I'm sorry David, but there is absolutely no way of defending this. I was on a Zoom call with some ex-colleagues the other day and we were discussing this. To the question "has any of us ever experienced an IT application, with any complexity, that had been delivered on time (and/or within budget)", the answer was a resounding 'NO' from everyone. The current leaders of our country are either utterly naïve, plain stupid, or both. Utter shambles.
I love the fact that Hancock has now said that they have had to look to another app as Apple would not change their system. I am not sure why the govt thought Apple would change it for them and why go alone when there was already a successful app being used by countries who have handled the virus far better than we have. Absolutely shocking decision in the first instance to go it alone and cause further delay to beating the virus.
I'd argue they were a waste of money as they built them whilst knowing they didn't have any staff to fill it. If I built a factory tomorrow and hired no staff, it'd be a massive waste of money as it'd just sit there empty, doing nothing.
Furlough scheme, self employed support scheme. Both delivered on time by the UK civil service - no contractors, no profits.
Another thing that really grips me in all of this fiasco is the the govt cannot say when an app will be ready for use. Now I am no expert in IT, but surely the govt could approach another countries govt, say NZ, and say, hey, do you mind if we use your very successful app! Does it work like that, surely that’s possible?
They never had the staff for the Nightingale hospitals - despite signing lots of 2nd and 3rd year nurses on fixed term contracts until September then announcing they were no longer going to pay them after July.
I’m not an expert on what goes off in HMRC, but there’s no apparent Non Covid use for either of those applications.
The app we’ll end up with was ready for use when we decided to build our own. The government said that the working one wasn’t good enough for them despite it working elsewhere. Now there’s nothing wrong with aiming high; but all the experts were somewhat surprised by that decision.

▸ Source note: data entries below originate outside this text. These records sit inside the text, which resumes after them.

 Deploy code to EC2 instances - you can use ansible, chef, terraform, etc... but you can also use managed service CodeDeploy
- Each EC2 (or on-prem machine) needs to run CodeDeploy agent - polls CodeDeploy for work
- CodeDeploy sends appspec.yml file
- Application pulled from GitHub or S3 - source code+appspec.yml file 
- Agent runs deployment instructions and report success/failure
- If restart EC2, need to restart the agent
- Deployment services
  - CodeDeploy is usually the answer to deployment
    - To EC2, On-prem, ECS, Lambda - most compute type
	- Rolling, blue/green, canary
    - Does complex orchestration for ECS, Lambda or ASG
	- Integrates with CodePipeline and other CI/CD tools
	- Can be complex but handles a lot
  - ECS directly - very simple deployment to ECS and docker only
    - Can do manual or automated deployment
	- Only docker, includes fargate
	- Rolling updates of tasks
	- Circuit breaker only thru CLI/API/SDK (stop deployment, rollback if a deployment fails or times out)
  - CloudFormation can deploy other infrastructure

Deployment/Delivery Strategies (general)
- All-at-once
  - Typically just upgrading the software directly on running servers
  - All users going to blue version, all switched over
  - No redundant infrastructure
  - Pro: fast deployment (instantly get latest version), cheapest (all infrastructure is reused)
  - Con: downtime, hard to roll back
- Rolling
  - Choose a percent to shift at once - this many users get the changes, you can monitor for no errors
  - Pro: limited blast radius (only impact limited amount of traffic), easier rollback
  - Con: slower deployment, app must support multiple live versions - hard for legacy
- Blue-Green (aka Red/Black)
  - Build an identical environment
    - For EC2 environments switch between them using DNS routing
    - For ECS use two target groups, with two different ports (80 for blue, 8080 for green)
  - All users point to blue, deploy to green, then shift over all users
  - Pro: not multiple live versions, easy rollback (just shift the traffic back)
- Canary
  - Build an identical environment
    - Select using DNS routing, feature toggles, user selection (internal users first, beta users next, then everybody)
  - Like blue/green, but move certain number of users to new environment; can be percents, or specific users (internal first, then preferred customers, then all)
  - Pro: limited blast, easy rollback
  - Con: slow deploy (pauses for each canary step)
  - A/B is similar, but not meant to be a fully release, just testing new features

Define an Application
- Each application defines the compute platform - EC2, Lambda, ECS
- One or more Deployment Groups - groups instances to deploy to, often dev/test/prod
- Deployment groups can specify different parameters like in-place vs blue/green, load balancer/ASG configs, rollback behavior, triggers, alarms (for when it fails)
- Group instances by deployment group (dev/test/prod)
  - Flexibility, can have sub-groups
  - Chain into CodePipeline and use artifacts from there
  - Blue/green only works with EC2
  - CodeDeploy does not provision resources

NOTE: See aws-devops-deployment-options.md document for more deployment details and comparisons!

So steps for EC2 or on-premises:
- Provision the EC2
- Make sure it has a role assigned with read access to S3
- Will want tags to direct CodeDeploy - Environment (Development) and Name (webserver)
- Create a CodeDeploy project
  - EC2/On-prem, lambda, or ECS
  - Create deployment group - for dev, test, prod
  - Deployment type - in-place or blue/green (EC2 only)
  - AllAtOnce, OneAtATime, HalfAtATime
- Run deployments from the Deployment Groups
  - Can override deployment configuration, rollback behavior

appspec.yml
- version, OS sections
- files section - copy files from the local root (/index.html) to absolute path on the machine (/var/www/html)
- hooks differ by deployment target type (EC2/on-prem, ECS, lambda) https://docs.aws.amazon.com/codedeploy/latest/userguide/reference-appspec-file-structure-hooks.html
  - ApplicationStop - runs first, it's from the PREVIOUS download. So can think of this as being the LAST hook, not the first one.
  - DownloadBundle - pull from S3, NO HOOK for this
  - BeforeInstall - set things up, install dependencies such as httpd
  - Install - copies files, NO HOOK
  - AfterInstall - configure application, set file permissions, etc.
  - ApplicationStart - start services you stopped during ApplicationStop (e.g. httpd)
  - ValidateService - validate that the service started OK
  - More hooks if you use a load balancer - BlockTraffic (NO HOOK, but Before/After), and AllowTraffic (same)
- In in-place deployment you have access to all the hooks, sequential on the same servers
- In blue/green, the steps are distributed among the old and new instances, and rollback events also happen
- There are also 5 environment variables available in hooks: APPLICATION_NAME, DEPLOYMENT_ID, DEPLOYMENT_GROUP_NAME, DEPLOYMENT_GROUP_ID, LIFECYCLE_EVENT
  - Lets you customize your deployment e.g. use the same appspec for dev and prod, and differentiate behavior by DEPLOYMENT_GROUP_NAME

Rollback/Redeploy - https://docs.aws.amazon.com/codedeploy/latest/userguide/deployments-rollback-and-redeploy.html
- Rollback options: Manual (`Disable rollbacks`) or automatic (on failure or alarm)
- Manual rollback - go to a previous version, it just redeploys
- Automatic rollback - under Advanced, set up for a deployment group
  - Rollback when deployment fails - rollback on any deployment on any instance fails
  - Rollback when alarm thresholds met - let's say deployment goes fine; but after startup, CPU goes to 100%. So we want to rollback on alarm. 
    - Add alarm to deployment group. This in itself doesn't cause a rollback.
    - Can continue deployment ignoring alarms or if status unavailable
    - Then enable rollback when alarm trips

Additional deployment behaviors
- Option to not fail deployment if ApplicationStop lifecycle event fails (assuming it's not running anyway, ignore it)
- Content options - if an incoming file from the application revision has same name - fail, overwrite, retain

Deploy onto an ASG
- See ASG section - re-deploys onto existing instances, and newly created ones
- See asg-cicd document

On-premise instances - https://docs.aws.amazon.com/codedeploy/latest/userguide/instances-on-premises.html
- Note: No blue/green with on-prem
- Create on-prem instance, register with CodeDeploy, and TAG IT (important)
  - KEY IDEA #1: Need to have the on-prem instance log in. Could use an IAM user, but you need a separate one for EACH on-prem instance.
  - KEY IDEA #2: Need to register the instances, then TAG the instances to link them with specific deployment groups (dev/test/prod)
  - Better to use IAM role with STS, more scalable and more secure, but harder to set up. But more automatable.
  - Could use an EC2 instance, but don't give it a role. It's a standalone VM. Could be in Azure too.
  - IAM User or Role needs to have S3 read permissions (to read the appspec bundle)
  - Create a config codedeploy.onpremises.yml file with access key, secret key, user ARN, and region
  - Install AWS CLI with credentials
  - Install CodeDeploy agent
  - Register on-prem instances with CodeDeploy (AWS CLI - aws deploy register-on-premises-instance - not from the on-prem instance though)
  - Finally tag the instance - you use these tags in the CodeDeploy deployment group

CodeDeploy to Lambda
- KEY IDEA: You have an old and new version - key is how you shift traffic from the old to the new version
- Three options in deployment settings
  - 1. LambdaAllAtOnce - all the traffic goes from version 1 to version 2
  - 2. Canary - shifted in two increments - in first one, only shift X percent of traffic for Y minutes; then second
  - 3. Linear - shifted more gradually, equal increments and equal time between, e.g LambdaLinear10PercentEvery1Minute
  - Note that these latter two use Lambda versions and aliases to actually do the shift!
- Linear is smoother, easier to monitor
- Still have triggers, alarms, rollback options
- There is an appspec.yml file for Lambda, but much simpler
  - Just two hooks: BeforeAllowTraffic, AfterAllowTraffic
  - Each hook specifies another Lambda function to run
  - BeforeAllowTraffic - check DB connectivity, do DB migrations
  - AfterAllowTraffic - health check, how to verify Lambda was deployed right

Asked whether it had taken too long to identify flaws in the app, Matt Hancock replied: "no, quite the contrary".He said the government "backed both horses" in developing its own software, as well as the Google/Apple model, for the app. He said there are issues with both, but "parts of each" combined together can build a "stronger" system. Apple refused to share its technology apparently.
It very much looks to me that the Government and Johnson in particular have gone down the same route as many UK Governments have gone in the past. They have the belief that we (the British) know best and we shouldn't take notice of what Johnny Foreigner is doing because whatever we come up with will be so much better. Basically it's a national superiority complex which unfortunately has little or no basis today - if it ever did.
Anyone with any knowledge of IT knew the government's method was the worst option and was tried purely to pull location data from people. It should never have been attempted. And Apple don't need to share the technology. It's built into the phones. that's how it works. Government hubris and "We are number 1" mentality costing lives yet again.